Нет более приятного провождения времени в теплый июльский день, чем подрядить извозчика и отправиться на острова. В воздухе вьется густой аромат зелени, а мысли приобретают благодушный характер. Летний вечер и без дождя! Петербуржцы так отвыкли от этих вечеров, что они представляются им волшебным сновиденьем.
На островах вереницы экипажей, сады переполнены праздной публикой. Здесь от одного конца до другого — сплошной праздник: играет музыка, пестрят цветы, звучат смеющиеся голоса, льется шипучее «Клико Понсарден».

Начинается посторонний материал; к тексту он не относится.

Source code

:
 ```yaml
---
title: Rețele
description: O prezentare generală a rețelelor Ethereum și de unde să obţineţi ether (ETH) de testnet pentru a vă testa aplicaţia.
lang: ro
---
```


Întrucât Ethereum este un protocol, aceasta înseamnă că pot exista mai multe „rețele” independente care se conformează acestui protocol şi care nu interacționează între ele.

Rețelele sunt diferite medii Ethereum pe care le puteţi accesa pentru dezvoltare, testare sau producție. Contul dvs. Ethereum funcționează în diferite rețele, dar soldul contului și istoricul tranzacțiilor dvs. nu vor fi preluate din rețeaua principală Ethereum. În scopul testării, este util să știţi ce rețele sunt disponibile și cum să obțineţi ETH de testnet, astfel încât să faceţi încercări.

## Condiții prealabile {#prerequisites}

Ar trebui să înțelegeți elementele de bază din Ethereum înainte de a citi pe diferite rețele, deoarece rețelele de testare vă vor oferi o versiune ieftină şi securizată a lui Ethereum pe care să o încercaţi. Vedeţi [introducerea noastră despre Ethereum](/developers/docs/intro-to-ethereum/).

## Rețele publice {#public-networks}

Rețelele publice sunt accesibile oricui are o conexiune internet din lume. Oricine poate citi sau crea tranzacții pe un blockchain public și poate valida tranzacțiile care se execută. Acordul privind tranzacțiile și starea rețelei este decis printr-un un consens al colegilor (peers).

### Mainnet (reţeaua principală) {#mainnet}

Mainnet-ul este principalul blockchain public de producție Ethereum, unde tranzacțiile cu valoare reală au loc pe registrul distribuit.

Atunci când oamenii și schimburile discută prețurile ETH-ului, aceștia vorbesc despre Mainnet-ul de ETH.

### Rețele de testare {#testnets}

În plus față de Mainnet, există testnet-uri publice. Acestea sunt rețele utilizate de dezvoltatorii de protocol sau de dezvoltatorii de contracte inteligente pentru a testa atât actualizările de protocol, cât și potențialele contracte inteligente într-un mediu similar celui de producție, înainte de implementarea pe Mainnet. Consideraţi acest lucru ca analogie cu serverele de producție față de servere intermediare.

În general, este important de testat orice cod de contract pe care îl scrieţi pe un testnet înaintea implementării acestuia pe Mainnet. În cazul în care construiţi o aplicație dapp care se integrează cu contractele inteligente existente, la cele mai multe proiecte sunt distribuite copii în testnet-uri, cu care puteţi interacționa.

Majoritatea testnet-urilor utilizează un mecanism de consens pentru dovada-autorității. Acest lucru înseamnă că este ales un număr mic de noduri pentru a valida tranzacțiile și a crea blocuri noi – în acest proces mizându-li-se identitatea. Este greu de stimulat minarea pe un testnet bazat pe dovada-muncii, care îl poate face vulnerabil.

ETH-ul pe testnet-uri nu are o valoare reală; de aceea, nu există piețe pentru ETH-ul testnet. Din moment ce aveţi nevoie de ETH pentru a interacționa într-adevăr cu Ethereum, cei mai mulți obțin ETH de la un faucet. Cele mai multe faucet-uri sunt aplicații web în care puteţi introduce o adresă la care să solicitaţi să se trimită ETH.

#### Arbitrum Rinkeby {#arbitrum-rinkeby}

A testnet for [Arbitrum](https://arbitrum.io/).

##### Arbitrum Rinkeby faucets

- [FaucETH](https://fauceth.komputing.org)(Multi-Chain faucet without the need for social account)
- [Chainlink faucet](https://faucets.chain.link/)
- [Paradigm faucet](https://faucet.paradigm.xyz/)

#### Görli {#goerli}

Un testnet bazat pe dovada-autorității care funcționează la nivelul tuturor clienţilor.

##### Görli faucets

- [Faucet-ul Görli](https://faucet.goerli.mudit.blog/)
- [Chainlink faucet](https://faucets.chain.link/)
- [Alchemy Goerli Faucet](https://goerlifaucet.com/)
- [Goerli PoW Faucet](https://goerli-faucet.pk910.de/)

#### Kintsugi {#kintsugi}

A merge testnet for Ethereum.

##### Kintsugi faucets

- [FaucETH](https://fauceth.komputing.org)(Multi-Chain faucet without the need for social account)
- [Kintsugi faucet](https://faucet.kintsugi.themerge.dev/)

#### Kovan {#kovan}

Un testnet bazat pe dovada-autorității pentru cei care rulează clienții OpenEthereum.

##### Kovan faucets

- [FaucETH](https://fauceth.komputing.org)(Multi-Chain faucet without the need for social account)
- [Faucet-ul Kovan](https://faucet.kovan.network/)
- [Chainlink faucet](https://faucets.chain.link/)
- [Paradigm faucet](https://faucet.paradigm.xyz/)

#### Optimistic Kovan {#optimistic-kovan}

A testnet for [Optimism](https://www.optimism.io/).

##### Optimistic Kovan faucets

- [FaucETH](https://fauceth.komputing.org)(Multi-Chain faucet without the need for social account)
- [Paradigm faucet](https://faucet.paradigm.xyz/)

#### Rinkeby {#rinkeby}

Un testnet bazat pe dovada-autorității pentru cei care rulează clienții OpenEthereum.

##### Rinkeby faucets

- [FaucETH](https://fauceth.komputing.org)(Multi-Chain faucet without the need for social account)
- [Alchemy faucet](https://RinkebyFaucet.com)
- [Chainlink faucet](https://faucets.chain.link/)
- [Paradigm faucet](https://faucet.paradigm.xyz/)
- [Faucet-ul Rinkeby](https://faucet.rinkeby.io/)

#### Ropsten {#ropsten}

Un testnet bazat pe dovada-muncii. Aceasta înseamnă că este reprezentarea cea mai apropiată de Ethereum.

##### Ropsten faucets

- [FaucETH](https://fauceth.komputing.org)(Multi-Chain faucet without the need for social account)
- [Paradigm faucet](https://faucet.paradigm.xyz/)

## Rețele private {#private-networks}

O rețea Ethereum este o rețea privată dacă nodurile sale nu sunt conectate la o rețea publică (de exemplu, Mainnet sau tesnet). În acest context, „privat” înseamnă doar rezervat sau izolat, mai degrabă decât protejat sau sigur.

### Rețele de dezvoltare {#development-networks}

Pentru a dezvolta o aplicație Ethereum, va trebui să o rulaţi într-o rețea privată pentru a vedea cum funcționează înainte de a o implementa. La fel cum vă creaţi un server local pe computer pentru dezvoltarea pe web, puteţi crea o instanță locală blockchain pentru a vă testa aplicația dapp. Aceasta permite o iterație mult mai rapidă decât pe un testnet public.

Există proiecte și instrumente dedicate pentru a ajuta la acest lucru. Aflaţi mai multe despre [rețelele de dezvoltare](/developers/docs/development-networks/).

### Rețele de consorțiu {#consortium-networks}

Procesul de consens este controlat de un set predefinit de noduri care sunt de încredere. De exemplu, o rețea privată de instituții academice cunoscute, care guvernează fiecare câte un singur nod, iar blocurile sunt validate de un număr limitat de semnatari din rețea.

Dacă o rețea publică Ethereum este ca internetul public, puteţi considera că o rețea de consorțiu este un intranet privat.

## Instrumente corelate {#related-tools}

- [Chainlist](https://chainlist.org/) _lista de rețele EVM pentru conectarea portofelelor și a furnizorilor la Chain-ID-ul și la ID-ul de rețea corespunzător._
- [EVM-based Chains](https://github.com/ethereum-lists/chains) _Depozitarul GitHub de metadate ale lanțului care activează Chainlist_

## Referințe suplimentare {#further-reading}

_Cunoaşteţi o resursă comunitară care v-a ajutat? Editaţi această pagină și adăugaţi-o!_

Нескучный сад «Эдем» сияет необыкновенно красочной и изобретательной иллюминацией, на всех перекрестках развешены афиши и портреты кафешантанных знаменитостей, которые по воле уличных мальчишек уже оказались с подрисованными усами или проткнутым носом. Это обстоятельство на время оградило поручика от узнавания и воспоминаний о недалекой еще юности — с одной из афиш на обывателей томно смотрела Ниночка, Антонина Александровна Черкасова, его первая и единственная любовь, с которой ему пришлось расстаться ради службы. Узнать ее не было никакой возможности. Во-первых, из-за наведенного угольком какими-то шутниками клоунского грима, во-вторых крупными буквами сообщалось, что это никто иная как Адель Снежинская, «исполнительница модных романсов под собственный аккомпанемент. Вход только для членов клуба и их гостей». В-третьих, он никогда бы не подумал, что Нина может оказаться в таком месте даже не на сцене, а за столиком кафе.
Демидов по настоянию нового друга переоделся в цивильное, арендовав у портного на Невском смокинг. Это сделало его неотличимым от любого другого посетителя нескучного сада, собравшегося «расточать остатки здоровья и содержимое бумажника».
Десять минут ожидания своего компаньона поручик провел в растерянности, за изучением программки выданной ему местным зазывалой. У него не было ни малейшего представления куда направиться: какой-то канкан, романсы, театральные сценки, цыгане, жонглирование факелами и глотание огня, пластические этюды, различные дивертисменты и бог знает что еще. Александр Борисович чувствовал себя чужим на этом празднике жизни и бесконечно далеким от обилия ночных увеселений столицы.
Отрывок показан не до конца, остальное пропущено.